Lines containing the word "router" are the ones to copy from the records below.
Data for the task below:
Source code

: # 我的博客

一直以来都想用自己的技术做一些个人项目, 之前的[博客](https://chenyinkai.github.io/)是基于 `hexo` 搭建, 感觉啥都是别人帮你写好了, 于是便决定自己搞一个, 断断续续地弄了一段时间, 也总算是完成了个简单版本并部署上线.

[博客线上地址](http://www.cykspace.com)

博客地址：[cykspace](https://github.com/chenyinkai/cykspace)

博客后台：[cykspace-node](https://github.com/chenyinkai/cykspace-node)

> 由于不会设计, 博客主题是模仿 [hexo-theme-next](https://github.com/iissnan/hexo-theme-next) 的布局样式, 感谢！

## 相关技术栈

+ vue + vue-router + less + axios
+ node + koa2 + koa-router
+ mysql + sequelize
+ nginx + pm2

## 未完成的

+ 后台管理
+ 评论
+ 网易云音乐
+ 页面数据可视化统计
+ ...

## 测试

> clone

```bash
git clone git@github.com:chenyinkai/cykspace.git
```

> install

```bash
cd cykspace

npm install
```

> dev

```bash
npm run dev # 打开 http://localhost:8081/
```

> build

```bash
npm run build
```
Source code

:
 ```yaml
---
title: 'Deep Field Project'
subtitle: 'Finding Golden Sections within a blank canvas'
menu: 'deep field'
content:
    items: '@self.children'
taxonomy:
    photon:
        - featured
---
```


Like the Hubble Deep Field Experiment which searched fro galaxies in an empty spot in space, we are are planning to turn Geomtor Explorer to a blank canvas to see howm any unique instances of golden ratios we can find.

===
End of Data for the task.
Expected answer:
+ vue + vue-router + less + axios
+ node + koa2 + koa-router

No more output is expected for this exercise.